As the Madison Arts Commission's administrator, Wolf oversees its $67,000 grants program. She also has mounted a series of arresting exhibitions in the Madison Municipal Building's ArtSpace, and she has been laying the groundwork for the city's first cultural plan. She is about to launch a series of community meetings, focus groups and surveys to gather data for the plan. She expects the outreach effort to take 12 to 18 months.
"Especially now, with the challenges that we're experiencing because of the economy," she says, "it's so exciting to me that we're going to have a plan that will bridge us to the recovery."
Among those challenges is a shift among philanthropic foundations toward programs serving basic needs. Wolf perceives "a lot of fear in the arts community" regarding continued support of arts programs. "There's going to be a lot more demand on us to keep these programs happening," she predicts.
Madison Repertory Theatre's demise signals the tectonic forces shaking the arts, notes Wolf. The Madison Arts Commission confronts "some really difficult decisions" in the pending grant cycle, but is "committed to coming up with additional ways to support art in our community that aren't necessarily about the direct dollar."
Wolf believes the city's cultural planning process will yield innovative answers to the questions she confronts. "How can we help artists market their work?" she asks. "What other resources do we have as a city that can help artists?"
She's confident the city's creative class can help answer these questions.
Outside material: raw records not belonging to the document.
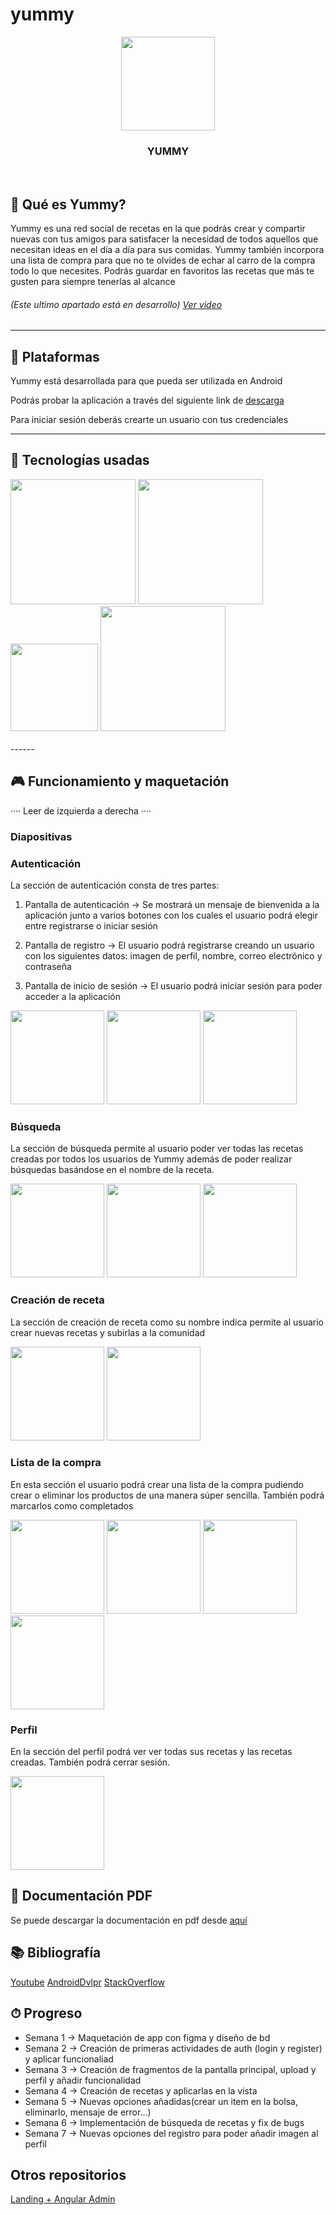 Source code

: # yummy
<p align="center">
  <img src="media/logo_yummy.png" width="150" >
  <h3 align="center" margin-top="-40">YUMMY</h3>
</p>

<br>

## 👀 Qué es Yummy?
Yummy es una red social de recetas en la que podrás crear y compartir nuevas con tus amigos para satisfacer la necesidad de todos aquellos que necesitan ideas en el día a día para sus comidas. Yummy también incorpora una lista de compra para que no te olvides de echar al carro de la compra todo lo que necesites. Podrás guardar en favoritos las recetas que más te gusten para siempre tenerlas al alcance
###### (Este ultimo apartado está en desarrollo) <a href="https://youtu.be/CGdkBg0QYNQ">Ver video</a>

------

## 📱 Plataformas 
Yummy está desarrollada para que pueda ser utilizada en Android

Podrás probar la aplicación a través del siguiente link de [descarga](https://github.com/gonzalosalmeron/yummy/blob/main/media/yummy.apk "descarga")

Para iniciar sesión deberás crearte un usuario con tus credenciales <br>

------
## 🤖 Tecnologías usadas
<div style="flex">
  <img src="media/kotlin.png" width="200">
  <img src="media/new/glide.png" width="200" >
</div>

<div style="flex">
    <img src="media/new/image_picker.png" width="140" >
    <img src="media/new/lottie.png" width="200" >
</div>

<br>
------

## 🎮 Funcionamiento y maquetación
···· Leer de izquierda a derecha ····

### Diapositivas<br>

### Autenticación
La sección de autenticación consta de tres partes:
  1. Pantalla de autenticación ->
  Se mostrará un mensaje de bienvenida a la aplicación junto a varios botones con los
  cuales el usuario podrá elegir entre registrarse o iniciar sesión
  
  2. Pantalla de registro ->
  El usuario podrá registrarse creando un usuario con los siguientes datos: imagen de
  perfil, nombre, correo electrónico y contraseña
  
  3. Pantalla de inicio de sesión ->
   El usuario podrá iniciar sesión para poder acceder a la aplicación
<div style="flex">
  <img src="media/new/1.png" width="150">
  <img src="media/new/2.png" width="150">
  <img src="media/new/3.png" width="150">
</div>

### Búsqueda
La sección de búsqueda permite al usuario poder ver todas las recetas creadas por todos los usuarios de Yummy además de poder realizar búsquedas basándose en el nombre de la receta.
<div style="flex">
  <img src="media/new/6.png" width="150">
  <img src="media/new/5.png" width="150">
  <img src="media/new/4.png" width="150">
</div>

### Creación de receta
La sección de creación de receta como su nombre indica permite al usuario crear nuevas recetas y subirlas a la comunidad
<div style="flex">
  <img src="media/new/7.png" width="150">
  <img src="media/new/8.png" width="150">
</div>

### Lista de la compra
En esta sección el usuario podrá crear una lista de la compra pudiendo crear o eliminar los productos de una manera súper sencilla. También podrá marcarlos como completados
<div style="flex">
  <img src="media/new/9.png" width="150">
  <img src="media/new/10.png" width="150">
  <img src="media/new/11.png" width="150">
  <img src="media/new/12.png" width="150">
</div>

### Perfil
En la sección del perfil podrá ver ver todas sus recetas y las recetas creadas. También podrá cerrar sesión.
<div style="flex">
  <img src="media/new/13.png" width="150">
</div>

## 📄 Documentación PDF
Se puede descargar la documentación en pdf desde [aquí](https://github.com/gonzalosalmeron/yummy/blob/main/media/Yummy.pdf "descarga")

## 📚 Bibliografía
[Youtube](https://www.youtube.com/)
[AndroidDvlpr](https://androiddvlpr.com/)
[StackOverflow](https://es.stackoverflow.com/)

## ⏱ Progreso

- Semana 1 -> Maquetación de app con figma y diseño de bd
- Semana 2 -> Creación de primeras actividades de auth (login y register) y aplicar funcionaliad
- Semana 3 -> Creación de fragmentos de la pantalla principal, upload y perfil y añadir funcionalidad
- Semana 4 -> Creación de recetas y aplicarlas en la vista
- Semana 5 -> Nuevas opciones añadidas(crear un item en la bolsa, eliminarlo, mensaje de error...)
- Semana 6 -> Implementación de búsqueda de recetas y fix de bugs
- Semana 7 -> Nuevas opciones del registro para poder añadir imagen al perfil

## Otros repositorios
[Landing + Angular Admin](https://github.com/gonzalosalmeron/yummy_angular)
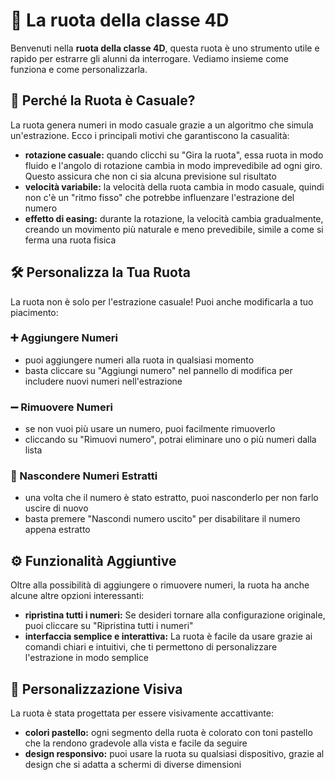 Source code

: # 🎉 La ruota della classe 4D

Benvenuti nella **ruota della classe 4D**, questa ruota è uno strumento utile e rapido per estrarre gli alunni da interrogare. Vediamo insieme come funziona e come personalizzarla.

## 🔄 Perché la Ruota è Casuale?

La ruota genera numeri in modo casuale grazie a un algoritmo che simula un'estrazione. Ecco i principali motivi che garantiscono la casualità:

- **rotazione casuale:** quando clicchi su "Gira la ruota", essa ruota in modo fluido e l'angolo di rotazione cambia in modo imprevedibile ad ogni giro. Questo assicura che non ci sia alcuna previsione sul risultato
- **velocità variabile:** la velocità della ruota cambia in modo casuale, quindi non c'è un "ritmo fisso" che potrebbe influenzare l'estrazione del numero
- **effetto di easing:** durante la rotazione, la velocità cambia gradualmente, creando un movimento più naturale e meno prevedibile, simile a come si ferma una ruota fisica

## 🛠️ Personalizza la Tua Ruota

La ruota non è solo per l'estrazione casuale! Puoi anche modificarla a tuo piacimento:

### ➕ Aggiungere Numeri
- puoi aggiungere numeri alla ruota in qualsiasi momento
- basta cliccare su "Aggiungi numero" nel pannello di modifica per includere nuovi numeri nell'estrazione

### ➖ Rimuovere Numeri
- se non vuoi più usare un numero, puoi facilmente rimuoverlo
- cliccando su "Rimuovi numero", potrai eliminare uno o più numeri dalla lista

### 🛑 Nascondere Numeri Estratti
- una volta che il numero è stato estratto, puoi nasconderlo per non farlo uscire di nuovo
- basta premere "Nascondi numero uscito" per disabilitare il numero appena estratto

## ⚙️ Funzionalità Aggiuntive

Oltre alla possibilità di aggiungere o rimuovere numeri, la ruota ha anche alcune altre opzioni interessanti:

- **ripristina tutti i numeri:** Se desideri tornare alla configurazione originale, puoi cliccare su "Ripristina tutti i numeri"
- **interfaccia semplice e interattiva:** La ruota è facile da usare grazie ai comandi chiari e intuitivi, che ti permettono di personalizzare l'estrazione in modo semplice

## 🎨 Personalizzazione Visiva

La ruota è stata progettata per essere visivamente accattivante:
- **colori pastello:** ogni segmento della ruota è colorato con toni pastello che la rendono gradevole alla vista e facile da seguire
- **design responsivo:** puoi usare la ruota su qualsiasi dispositivo, grazie al design che si adatta a schermi di diverse dimensioni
Wolf perceives "a will to help one another," noting the drive to establish an arts incubator at the old Garver Feed Mill on Madison's east side.
Such responses to the recession will be critical to economic recovery, she contends: "I think the arts will be called on to help hold people together and express the sort of collective angst that we're all feeling."
Wolf sees herself as an enthusiastic facilitator. "I enjoy playing with red tape," she says. "I enjoy jumping through hoops. And I'm happy to help people navigate the system."
That's what Wolf did for the recent Effigy Tree preservation project, which she calls one of the most gratifying experiences of her first 30 months at the Madison Arts Commission. When the Harry Whitehorse sculpture's deterioration grew dire, the artist, Hudson Park neighborhood residents and other stakeholders proposed casting the tree in bronze. Wolf helped shepherd the plan through the city approval process.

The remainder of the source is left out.